It’s Looking Increasingly Likely Britain Will Vote to Leave Europe. Investors Are Nervous.
Britain’s “Leave” campaign opened up a 7-point lead over “Remain” ahead of a referendum on membership of the European Union an opinion poll showed late Monday, while the nation’s biggest-selling newspaper urged readers to vote to quit the bloc.
The result of the June 23 referendum will have far-reaching consequences for politics, the economy, defense, migration and diplomacy in Britain and elsewhere.
Recent polls are suggesting that momentum has swung towards the “Leave” camp, or a so called Brexit, unsettling investors. “Leave” in recent days has focused its campaign on the issue of immigration.
According to the YouGov poll for The Times, “Leave” held 46 percent support compared with 39 percent support for “Remain.” Undecided voters were 11 percent, while 4 percent won’t vote.
Last Monday The Times/YouGov had reported a 1 percent lead for the “Remain” campaign.
In another, though not unexpected, boost for “Leave,” media tycoon Rupert Murdoch’s Sun newspaper called on its readers to vote to quit the 28-member EU.
“The Sun urges everyone to vote Leave. We must set ourselves free from dictatorial Brussels,” said the tabloid, which has a circulation of 1.7 million.
Other polls published on Monday also put “Leave” ahead, while betting odds on Brexit narrowed.

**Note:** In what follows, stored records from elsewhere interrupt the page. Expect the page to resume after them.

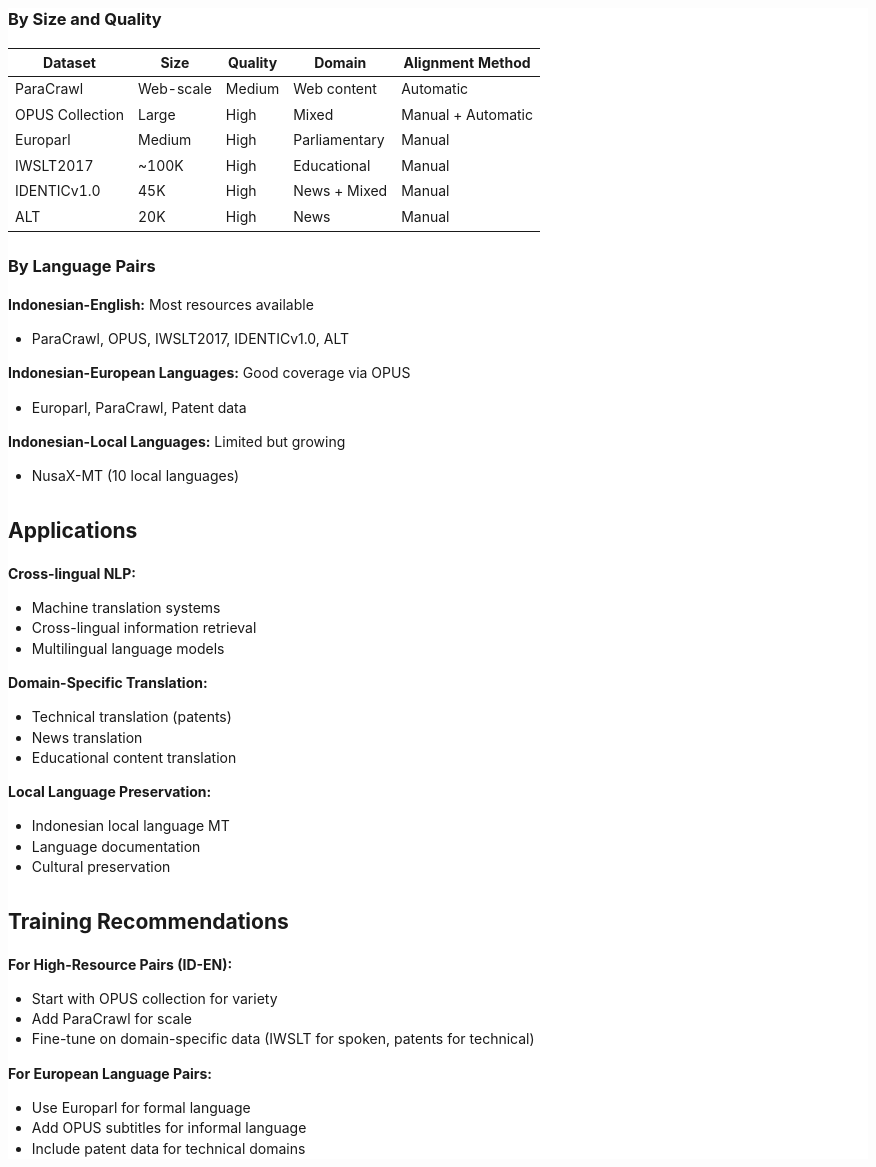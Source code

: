 ### By Size and Quality

| Dataset | Size | Quality | Domain | Alignment Method |
|---------|------|---------|---------|------------------|
| ParaCrawl | Web-scale | Medium | Web content | Automatic |
| OPUS Collection | Large | High | Mixed | Manual + Automatic |
| Europarl | Medium | High | Parliamentary | Manual |
| IWSLT2017 | ~100K | High | Educational | Manual |
| IDENTICv1.0 | 45K | High | News + Mixed | Manual |
| ALT | 20K | High | News | Manual |

### By Language Pairs

**Indonesian-English:** Most resources available
- ParaCrawl, OPUS, IWSLT2017, IDENTICv1.0, ALT

**Indonesian-European Languages:** Good coverage via OPUS
- Europarl, ParaCrawl, Patent data

**Indonesian-Local Languages:** Limited but growing
- NusaX-MT (10 local languages)

## Applications

**Cross-lingual NLP:**
- Machine translation systems
- Cross-lingual information retrieval
- Multilingual language models

**Domain-Specific Translation:**
- Technical translation (patents)
- News translation
- Educational content translation

**Local Language Preservation:**
- Indonesian local language MT
- Language documentation
- Cultural preservation

## Training Recommendations

**For High-Resource Pairs (ID-EN):**
- Start with OPUS collection for variety
- Add ParaCrawl for scale
- Fine-tune on domain-specific data (IWSLT for spoken, patents for technical)

**For European Language Pairs:**
- Use Europarl for formal language
- Add OPUS subtitles for informal language
- Include patent data for technical domains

An ORB poll for The Daily Telegraph put support for “Leave” at 49 percent, compared with Remain’s 48 percent, while two ICM polls, one online and one conducted by telephone, found “Out” held 53 percent support compared with 47 percent support for “In,” the Guardian newspaper, which sponsored the telephone poll said.
That compared with a 52-48 percent split in favor of “Out” in ICM polls two weeks ago, the Guardian said. Those polls excluded respondents who answered “don’t know.”
A poll published on Friday which gave “Out” a 10 percentage-point lead added to pressure on sterling and pushed the cost of hedging against huge swings in the exchange rate to record highs.
ICM said it interviewed 1,000 adults by telephone and 2,001 adults online between June 10 and 13.
Including people who said they did not know how they would vote, the telephone poll showed 50 percent of people backed “Out,” 45 percent supported “In,” and 5 percent were classed as “don’t know,” ICM said.
The online poll showed “Out” leading “In” by 49 percent to 44 percent with 7 percent saying they did not know how to vote.
Both polls showed falls in the share of “don’t knows,” ICM said.
“As we close on referendum day, evidently minds are being made up,” ICM director Martin Boon said in a statement.
Opinion pollsters are under pressure because they failed to forecast both Prime Minister David Cameron’s unexpectedly decisive election victory and the result of Israel’s election last year.